La película-luego-saga creada por Robert Zemeckis y Bob Gale cumple 40 años y sigue siendo una de los más complejos relojitos de aventura, ciencia ficción, comedia y emoción que ha ofrecido el cine. Pero más allá de la nostalgia, Volver al futuro funciona como una reflexión sobre el rol que cada uno ocupa en su narrativa familiar. Como una especie de personaje shakespeareno pop, Marty McFly viaja para que sus padres se enamoren, al igual que Hamlet también es visitado por lo fantástico para que su padre descanse en paz. Solo que, en lugar de fantasmas, en esta historia hay skates y rock como puente entre generaciones. Pero nada impide que la historia vaya más allá aún en la tradición narrativa occidental, porque Marty se transforma también en un Edipo moderno.
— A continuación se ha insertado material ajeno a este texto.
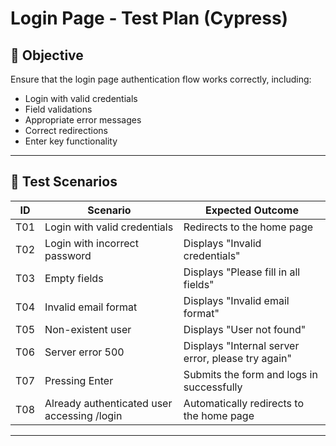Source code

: # Login Page - Test Plan (Cypress)

## 🎯 Objective
Ensure that the login page authentication flow works correctly, including:
- Login with valid credentials
- Field validations
- Appropriate error messages
- Correct redirections
- Enter key functionality

---

## 🧩 Test Scenarios

| ID   | Scenario                                               | Expected Outcome |
|------|--------------------------------------------------------|-----------------|
| T01  | Login with valid credentials                           | Redirects to the home page |
| T02  | Login with incorrect password                          | Displays "Invalid credentials" |
| T03  | Empty fields                                           | Displays "Please fill in all fields" |
| T04  | Invalid email format                                   | Displays "Invalid email format" |
| T05  | Non-existent user                                      | Displays "User not found" |
| T06  | Server error 500                                       | Displays "Internal server error, please try again" |
| T07  | Pressing Enter                                         | Submits the form and logs in successfully |
| T08  | Already authenticated user accessing /login           | Automatically redirects to the home page |

---

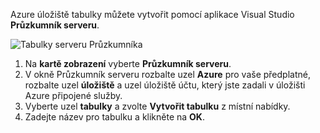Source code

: Azure úložiště tabulky můžete vytvořit pomocí aplikace Visual Studio **Průzkumník serveru**.

![Tabulky serveru Průzkumníka][Image1]

1. Na **kartě zobrazení** vyberte **Průzkumník serveru**.
2. V okně Průzkumník serveru rozbalte uzel **Azure** pro vaše předplatné, rozbalte uzel **úložiště** a uzel úložiště účtu, který jste zadali v úložišti Azure připojené služby.
3. Vyberte uzel **tabulky** a zvolte **Vytvořit tabulku** z místní nabídky.
4. Zadejte název pro tabulku a klikněte na **OK**.   




[Image1]: ./media/vs-storage-getting-started-tables-include/vs-storage-create-tables-in-Server-Explorer.png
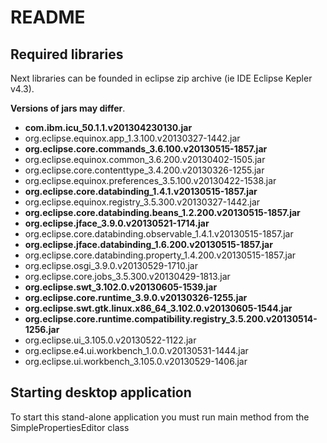 README
======

Required libraries
------------------

Next libraries can be founded in eclipse zip archive (ie IDE Eclipse Kepler v4.3).

**Versions of jars may differ**.

* **com.ibm.icu_50.1.1.v201304230130.jar**
* org.eclipse.equinox.app_1.3.100.v20130327-1442.jar
* **org.eclipse.core.commands_3.6.100.v20130515-1857.jar**
* org.eclipse.equinox.common_3.6.200.v20130402-1505.jar
* org.eclipse.core.contenttype_3.4.200.v20130326-1255.jar
* org.eclipse.equinox.preferences_3.5.100.v20130422-1538.jar
* **org.eclipse.core.databinding_1.4.1.v20130515-1857.jar**
* org.eclipse.equinox.registry_3.5.300.v20130327-1442.jar
* **org.eclipse.core.databinding.beans_1.2.200.v20130515-1857.jar**
* **org.eclipse.jface_3.9.0.v20130521-1714.jar**
* org.eclipse.core.databinding.observable_1.4.1.v20130515-1857.jar
* **org.eclipse.jface.databinding_1.6.200.v20130515-1857.jar**
* org.eclipse.core.databinding.property_1.4.200.v20130515-1857.jar
* org.eclipse.osgi_3.9.0.v20130529-1710.jar
* org.eclipse.core.jobs_3.5.300.v20130429-1813.jar
* **org.eclipse.swt_3.102.0.v20130605-1539.jar**
* **org.eclipse.core.runtime_3.9.0.v20130326-1255.jar**
* **org.eclipse.swt.gtk.linux.x86_64_3.102.0.v20130605-1544.jar**
* **org.eclipse.core.runtime.compatibility.registry_3.5.200.v20130514-1256.jar**
* org.eclipse.ui_3.105.0.v20130522-1122.jar
* org.eclipse.e4.ui.workbench_1.0.0.v20130531-1444.jar
* org.eclipse.ui.workbench_3.105.0.v20130529-1406.jar


Starting desktop application
-------------------------
To start this stand-alone application you must run main method from the SimplePropertiesEditor class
Como en las grandes aventuras iniciáticas, el camino del héroe aquí es doble: hacia lo exterior (el viaje, el villano, la acción) y hacia lo íntimo (los vínculos, las decisiones, la herencia emocional). Marty debe hacer que sus padres se enamoren, sí, pero también debe comprender por qué su padre será un adulto derrotado, por qué su madre será alcohólica, y cuál será su propio lugar en la cadena generacional. En esa tensión entre libertad e identidad, entre rebelarse o repetir, aparece el nervio de la historia.
¿Qué preguntas propone aquí la ciencia ficción? No es solo “¿qué pasaría si pudiera volver atrás?”, sino “¿qué versión de mi vida se perdería si no lo hiciera?”. En la novela La máquina del tiempo, H.G. Wells nos lleva al futuro para descubrir el derrumbe de la civilización; Zemeckis y Gale, en cambio, nos llevan al pasado para mostrarnos cómo se gesta el derrumbe personal… y cómo podría evitarse.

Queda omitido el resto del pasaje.